WASHINGTON — Limits on the proffers developers are required to pay local governments before building new homes are moving through the General Assembly. And while some tweaks have been made to address concerns from many counties, Fairfax is still concerned.

The still-changing bills would place new restrictions on proffers that would limit requirements to only the costs specifically attributable to the new development, rather than costs that are reasonably related. The bills also give home builders the right go to court to challenge proffers that they believe to be too onerous under the new standard.

Proffers are often used to pay or provide for all or parts of schools, parks, roads, libraries or other community amenities.

Fairfax County is among the localities most vocally opposing the bill, and Supervisor Jeff McKay says many others across the state are joining in opposition, too.

“I met with the patron of the House bill, Del. [Todd] Gilbert from the Shenandoah Valley, who expressed not a full understanding of the way proffers work in Fairfax County, and so it was quite a good meeting and he was open to looking in further to the bill to make it less intrusive to the county, and specifically didn’t understand how proffers worked in Northern Virginia,” McKay said during a legislative update to the Board of Supervisors this week.

The House of Delegates bill passed 68–27 with two abstentions on Feb. 4. The Senate bill passed 29–8 with two abstentions Feb. 9.

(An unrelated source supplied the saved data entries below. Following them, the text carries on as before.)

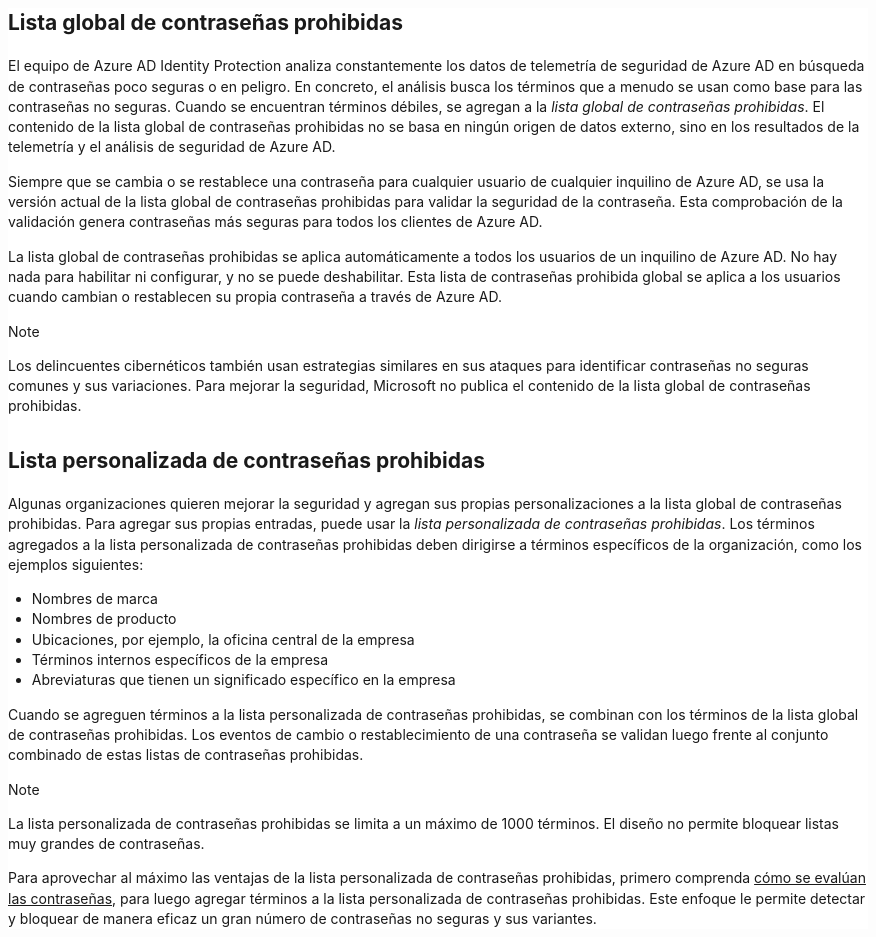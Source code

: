 ## <a name="global-banned-password-list"></a>Lista global de contraseñas prohibidas

El equipo de Azure AD Identity Protection analiza constantemente los datos de telemetría de seguridad de Azure AD en búsqueda de contraseñas poco seguras o en peligro. En concreto, el análisis busca los términos que a menudo se usan como base para las contraseñas no seguras. Cuando se encuentran términos débiles, se agregan a la *lista global de contraseñas prohibidas*. El contenido de la lista global de contraseñas prohibidas no se basa en ningún origen de datos externo, sino en los resultados de la telemetría y el análisis de seguridad de Azure AD.

Siempre que se cambia o se restablece una contraseña para cualquier usuario de cualquier inquilino de Azure AD, se usa la versión actual de la lista global de contraseñas prohibidas para validar la seguridad de la contraseña. Esta comprobación de la validación genera contraseñas más seguras para todos los clientes de Azure AD.

La lista global de contraseñas prohibidas se aplica automáticamente a todos los usuarios de un inquilino de Azure AD. No hay nada para habilitar ni configurar, y no se puede deshabilitar. Esta lista de contraseñas prohibida global se aplica a los usuarios cuando cambian o restablecen su propia contraseña a través de Azure AD.

> [!NOTE]
> Los delincuentes cibernéticos también usan estrategias similares en sus ataques para identificar contraseñas no seguras comunes y sus variaciones. Para mejorar la seguridad, Microsoft no publica el contenido de la lista global de contraseñas prohibidas.

## <a name="custom-banned-password-list"></a>Lista personalizada de contraseñas prohibidas

Algunas organizaciones quieren mejorar la seguridad y agregan sus propias personalizaciones a la lista global de contraseñas prohibidas. Para agregar sus propias entradas, puede usar la *lista personalizada de contraseñas prohibidas*. Los términos agregados a la lista personalizada de contraseñas prohibidas deben dirigirse a términos específicos de la organización, como los ejemplos siguientes:

- Nombres de marca
- Nombres de producto
- Ubicaciones, por ejemplo, la oficina central de la empresa
- Términos internos específicos de la empresa
- Abreviaturas que tienen un significado específico en la empresa

Cuando se agreguen términos a la lista personalizada de contraseñas prohibidas, se combinan con los términos de la lista global de contraseñas prohibidas. Los eventos de cambio o restablecimiento de una contraseña se validan luego frente al conjunto combinado de estas listas de contraseñas prohibidas.

> [!NOTE]
> La lista personalizada de contraseñas prohibidas se limita a un máximo de 1000 términos. El diseño no permite bloquear listas muy grandes de contraseñas.
>
> Para aprovechar al máximo las ventajas de la lista personalizada de contraseñas prohibidas, primero comprenda [cómo se evalúan las contraseñas](#how-are-passwords-evaluated), para luego agregar términos a la lista personalizada de contraseñas prohibidas. Este enfoque le permite detectar y bloquear de manera eficaz un gran número de contraseñas no seguras y sus variantes.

On Friday, a House committee made changes to the Senate version of the bill and sent it to the full House of Delegates on a 17–4 vote.

McKay and other Fairfax County supervisors say they are still working to get amendments made.

Delegate Todd Gilbert said during debate on his bill that it was still a work in progress, but that it strikes a balance for homebuilders and counties.

“It restores some equity, some fairness,” he said on the House floor. “It levels the playing field in the area of the ability of folks to build affordable housing in Virginia. It sort of restores the original intent of the proffer system, if you will, which was to identify the actual costs associated with a new housing development: things that were essential public services. Things like schools, like roads, public police and fire-type rescue services.”

McKay and Fairfax County Board of Supervisors Chairwoman Sharon Bulova met with Gov. Terry McAuliffe about the bill and describe him as “receptive to the county’s concerns.”

The county hopes the bill will, instead, direct a study of potential proffer changes, or, at the very least, exempt Fairfax from the requirements.

The bills do now include some exemptions for high-density development near Metro stations.

“It looks like Swiss cheese where amendments would apply and the new law would not apply, and it really just creates confusion and is not helpful for economic development or for good development in Fairfax County or other places,” Bulova said.

Supervisor Linda Smyth said that some developers have concerns with the process.

“We need to sit down and talk about it. But what they’ve come up with is frankly unworkable because we’re not even sure what it says,” she says.

Del. Lionell Spruill said that the costs of proffers are passed on to homebuyers when they purchase a home, so lowering them could lower initial home prices.